Yucca Mountain, a ridge in the desert of southern Nevada and the government’s controversial pick for a nuclear wastebasket, is back in play … kind of.
A federal appeals court ruled this week that the U.S. Nuclear Regulatory Commission has to keep reviewing a license application for the site, even though Nevada Senator Harry Reid (D-Nev.) and other critics effectively halted the plans in 2010.
This story is about as wonky as it gets. It goes back to the early 1980s and not much has happened in the 30 years since, unless you count the piles of dollars litigants have handed over to law firms across the country. Nevada residents aside, there are two groups of people who unwittingly have dogs in this fight: the shareholders of nuclear utilities and virtually everyone who lives near nuclear power plants all over the country.
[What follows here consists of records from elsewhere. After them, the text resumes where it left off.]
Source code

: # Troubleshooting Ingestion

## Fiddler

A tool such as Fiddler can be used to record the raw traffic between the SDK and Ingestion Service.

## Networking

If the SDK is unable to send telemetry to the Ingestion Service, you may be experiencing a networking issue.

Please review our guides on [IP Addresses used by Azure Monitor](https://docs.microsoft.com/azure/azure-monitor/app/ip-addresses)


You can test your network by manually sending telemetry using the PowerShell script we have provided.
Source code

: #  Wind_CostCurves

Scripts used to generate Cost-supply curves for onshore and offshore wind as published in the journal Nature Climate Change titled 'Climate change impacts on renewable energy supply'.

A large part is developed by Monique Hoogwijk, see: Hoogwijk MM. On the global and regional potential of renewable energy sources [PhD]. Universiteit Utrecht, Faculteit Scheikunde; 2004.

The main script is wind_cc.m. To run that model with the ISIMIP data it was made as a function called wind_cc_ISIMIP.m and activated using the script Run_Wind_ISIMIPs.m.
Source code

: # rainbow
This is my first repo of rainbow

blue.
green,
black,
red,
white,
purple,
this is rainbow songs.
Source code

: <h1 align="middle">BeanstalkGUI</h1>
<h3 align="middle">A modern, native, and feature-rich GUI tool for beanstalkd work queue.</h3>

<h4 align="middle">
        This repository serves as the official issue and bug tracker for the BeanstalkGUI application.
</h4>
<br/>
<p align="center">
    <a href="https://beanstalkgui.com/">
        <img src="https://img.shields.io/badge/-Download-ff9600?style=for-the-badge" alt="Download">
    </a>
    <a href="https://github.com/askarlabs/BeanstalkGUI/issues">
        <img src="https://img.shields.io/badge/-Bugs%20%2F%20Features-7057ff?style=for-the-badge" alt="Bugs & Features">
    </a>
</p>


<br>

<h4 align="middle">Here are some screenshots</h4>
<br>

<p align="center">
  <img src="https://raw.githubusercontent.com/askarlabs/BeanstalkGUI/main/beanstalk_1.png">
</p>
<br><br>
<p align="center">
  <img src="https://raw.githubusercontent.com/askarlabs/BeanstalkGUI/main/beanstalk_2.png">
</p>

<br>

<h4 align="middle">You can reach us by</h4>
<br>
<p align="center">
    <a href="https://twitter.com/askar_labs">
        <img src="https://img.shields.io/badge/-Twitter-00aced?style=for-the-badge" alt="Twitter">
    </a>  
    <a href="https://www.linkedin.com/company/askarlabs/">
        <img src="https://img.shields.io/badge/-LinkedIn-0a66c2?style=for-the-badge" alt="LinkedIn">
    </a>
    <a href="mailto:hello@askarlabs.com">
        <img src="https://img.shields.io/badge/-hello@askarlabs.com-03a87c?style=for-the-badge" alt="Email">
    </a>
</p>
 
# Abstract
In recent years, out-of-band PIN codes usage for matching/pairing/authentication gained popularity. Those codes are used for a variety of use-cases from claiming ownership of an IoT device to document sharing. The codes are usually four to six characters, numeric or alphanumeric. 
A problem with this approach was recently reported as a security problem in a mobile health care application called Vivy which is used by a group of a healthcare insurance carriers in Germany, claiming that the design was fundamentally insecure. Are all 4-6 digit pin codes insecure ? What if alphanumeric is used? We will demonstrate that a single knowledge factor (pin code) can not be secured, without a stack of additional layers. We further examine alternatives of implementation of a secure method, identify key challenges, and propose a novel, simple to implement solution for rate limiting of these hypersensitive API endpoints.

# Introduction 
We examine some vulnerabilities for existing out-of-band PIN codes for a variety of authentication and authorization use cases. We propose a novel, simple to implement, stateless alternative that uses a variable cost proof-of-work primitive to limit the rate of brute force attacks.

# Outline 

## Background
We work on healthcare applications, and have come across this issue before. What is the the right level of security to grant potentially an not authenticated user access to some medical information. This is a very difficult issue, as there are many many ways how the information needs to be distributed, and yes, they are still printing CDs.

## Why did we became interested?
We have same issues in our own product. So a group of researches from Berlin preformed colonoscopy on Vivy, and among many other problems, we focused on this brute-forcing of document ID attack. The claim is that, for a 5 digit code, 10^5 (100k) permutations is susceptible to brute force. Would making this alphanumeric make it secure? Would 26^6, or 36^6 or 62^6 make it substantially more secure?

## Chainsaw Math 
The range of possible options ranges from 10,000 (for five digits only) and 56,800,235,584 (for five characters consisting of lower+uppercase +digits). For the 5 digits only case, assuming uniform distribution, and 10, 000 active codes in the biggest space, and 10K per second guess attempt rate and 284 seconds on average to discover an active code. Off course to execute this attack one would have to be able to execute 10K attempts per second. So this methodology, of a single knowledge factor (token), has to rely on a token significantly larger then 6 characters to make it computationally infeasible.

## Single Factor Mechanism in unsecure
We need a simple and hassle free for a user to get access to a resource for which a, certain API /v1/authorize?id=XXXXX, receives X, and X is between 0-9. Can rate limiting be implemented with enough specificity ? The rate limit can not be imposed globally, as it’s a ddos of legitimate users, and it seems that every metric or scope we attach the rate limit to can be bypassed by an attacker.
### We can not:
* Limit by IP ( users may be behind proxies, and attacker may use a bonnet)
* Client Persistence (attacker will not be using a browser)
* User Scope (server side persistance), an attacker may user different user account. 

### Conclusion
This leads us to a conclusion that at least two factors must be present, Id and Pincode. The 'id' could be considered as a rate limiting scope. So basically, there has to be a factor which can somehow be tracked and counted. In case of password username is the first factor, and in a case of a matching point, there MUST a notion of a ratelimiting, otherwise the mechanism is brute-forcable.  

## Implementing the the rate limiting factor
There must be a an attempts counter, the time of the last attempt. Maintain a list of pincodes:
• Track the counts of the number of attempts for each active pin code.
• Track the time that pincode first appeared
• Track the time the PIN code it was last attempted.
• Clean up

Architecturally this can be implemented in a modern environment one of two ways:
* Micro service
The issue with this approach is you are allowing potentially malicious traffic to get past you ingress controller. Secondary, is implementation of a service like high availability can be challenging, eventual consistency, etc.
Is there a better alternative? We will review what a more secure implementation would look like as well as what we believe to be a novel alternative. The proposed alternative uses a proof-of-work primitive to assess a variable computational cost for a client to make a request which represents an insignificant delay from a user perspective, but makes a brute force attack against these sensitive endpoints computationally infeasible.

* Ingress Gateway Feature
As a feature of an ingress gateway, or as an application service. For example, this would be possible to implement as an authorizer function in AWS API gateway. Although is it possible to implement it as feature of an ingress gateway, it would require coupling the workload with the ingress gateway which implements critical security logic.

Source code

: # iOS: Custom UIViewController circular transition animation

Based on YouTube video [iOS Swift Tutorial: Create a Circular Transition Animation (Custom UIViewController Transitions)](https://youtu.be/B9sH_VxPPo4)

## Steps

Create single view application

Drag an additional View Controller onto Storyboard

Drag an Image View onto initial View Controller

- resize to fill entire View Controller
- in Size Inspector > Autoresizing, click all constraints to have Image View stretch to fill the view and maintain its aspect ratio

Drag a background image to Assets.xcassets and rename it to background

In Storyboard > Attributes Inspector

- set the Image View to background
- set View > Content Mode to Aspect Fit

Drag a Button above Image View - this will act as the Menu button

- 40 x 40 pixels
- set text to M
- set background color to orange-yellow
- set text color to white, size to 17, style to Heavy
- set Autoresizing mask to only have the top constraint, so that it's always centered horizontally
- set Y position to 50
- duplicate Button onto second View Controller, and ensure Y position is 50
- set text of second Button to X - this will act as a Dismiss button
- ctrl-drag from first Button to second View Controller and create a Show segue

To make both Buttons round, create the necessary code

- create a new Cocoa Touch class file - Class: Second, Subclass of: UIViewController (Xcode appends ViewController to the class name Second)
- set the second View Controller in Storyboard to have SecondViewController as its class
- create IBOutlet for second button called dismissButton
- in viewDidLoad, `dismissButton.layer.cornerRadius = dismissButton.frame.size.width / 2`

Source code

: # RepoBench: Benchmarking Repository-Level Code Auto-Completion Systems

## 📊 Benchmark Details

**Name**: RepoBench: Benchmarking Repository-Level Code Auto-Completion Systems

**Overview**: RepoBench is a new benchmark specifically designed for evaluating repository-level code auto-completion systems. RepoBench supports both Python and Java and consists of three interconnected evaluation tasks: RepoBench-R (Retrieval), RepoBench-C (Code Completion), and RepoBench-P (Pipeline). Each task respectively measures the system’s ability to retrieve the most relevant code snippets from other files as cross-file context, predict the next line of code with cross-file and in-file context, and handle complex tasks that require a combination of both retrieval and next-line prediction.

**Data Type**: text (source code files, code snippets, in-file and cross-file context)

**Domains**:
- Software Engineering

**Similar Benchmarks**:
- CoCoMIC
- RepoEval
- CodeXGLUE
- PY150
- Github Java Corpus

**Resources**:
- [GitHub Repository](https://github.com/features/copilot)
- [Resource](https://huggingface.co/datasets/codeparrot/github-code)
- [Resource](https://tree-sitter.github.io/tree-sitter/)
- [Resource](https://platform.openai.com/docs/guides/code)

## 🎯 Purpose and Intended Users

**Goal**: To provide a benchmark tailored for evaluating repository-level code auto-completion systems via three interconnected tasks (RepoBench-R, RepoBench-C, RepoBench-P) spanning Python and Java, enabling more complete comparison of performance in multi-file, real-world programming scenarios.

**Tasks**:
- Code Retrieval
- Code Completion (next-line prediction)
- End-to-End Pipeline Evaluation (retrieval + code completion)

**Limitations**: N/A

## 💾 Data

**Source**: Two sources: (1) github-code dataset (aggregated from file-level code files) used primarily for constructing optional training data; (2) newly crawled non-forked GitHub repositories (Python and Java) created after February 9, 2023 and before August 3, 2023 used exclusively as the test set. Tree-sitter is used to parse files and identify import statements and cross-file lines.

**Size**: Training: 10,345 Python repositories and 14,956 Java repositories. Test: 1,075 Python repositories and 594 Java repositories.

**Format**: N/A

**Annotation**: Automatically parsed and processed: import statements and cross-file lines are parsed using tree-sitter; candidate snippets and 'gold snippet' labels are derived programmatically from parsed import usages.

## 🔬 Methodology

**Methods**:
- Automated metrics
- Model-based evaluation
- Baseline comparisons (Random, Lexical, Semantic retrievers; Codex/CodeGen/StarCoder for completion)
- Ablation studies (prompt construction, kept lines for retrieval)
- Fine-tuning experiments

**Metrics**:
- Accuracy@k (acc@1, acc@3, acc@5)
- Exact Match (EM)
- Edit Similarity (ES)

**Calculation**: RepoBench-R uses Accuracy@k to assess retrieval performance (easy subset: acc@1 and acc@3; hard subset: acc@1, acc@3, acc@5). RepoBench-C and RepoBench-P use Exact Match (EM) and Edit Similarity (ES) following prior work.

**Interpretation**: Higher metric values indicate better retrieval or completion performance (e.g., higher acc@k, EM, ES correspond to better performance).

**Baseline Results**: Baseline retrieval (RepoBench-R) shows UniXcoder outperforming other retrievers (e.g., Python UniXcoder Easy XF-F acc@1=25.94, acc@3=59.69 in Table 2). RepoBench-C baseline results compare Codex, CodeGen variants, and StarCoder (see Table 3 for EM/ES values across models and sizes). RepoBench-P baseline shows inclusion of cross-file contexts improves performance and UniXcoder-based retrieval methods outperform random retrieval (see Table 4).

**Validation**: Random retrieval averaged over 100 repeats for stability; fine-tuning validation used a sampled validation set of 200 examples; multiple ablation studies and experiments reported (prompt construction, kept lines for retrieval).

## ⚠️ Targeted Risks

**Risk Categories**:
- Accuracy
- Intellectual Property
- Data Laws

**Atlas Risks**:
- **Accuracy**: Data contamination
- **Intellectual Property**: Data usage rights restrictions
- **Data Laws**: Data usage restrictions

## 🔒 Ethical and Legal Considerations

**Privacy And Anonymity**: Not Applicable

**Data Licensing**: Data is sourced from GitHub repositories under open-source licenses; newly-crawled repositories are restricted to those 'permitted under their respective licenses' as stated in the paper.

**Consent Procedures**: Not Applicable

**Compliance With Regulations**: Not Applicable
In 1982, Congress approved a plan for the government to build a site to store spent nuclear fuel, in exchange for a stream of regular payments from the outfits running reactors. Yucca Mountain was the chosen spot, but because of strong opposition it has yet to take in any toxic waste. Regardless, even today, nuclear utilities are still paying. Collectively, they’ve contributed about $35 billion to date to a cleanup fund, according to the Nuclear Energy Institute, an industry trade group. And though the government is 15 years past its deadline for taking the spent fuel and storing it somewhere, power companies are still paying about $750 million a year.
A lot of utilities have wrestled the U.S. Department of Energy into settlements that will offset some or all of those costs, but the issue remains an expensive mess. For example, Entergy (ETR), one of the country’s largest nuclear utilities, said it has spent $1.5 billion on nuclear-waste fees—costs that it has been fighting to recover from the government in legal battles for a decade.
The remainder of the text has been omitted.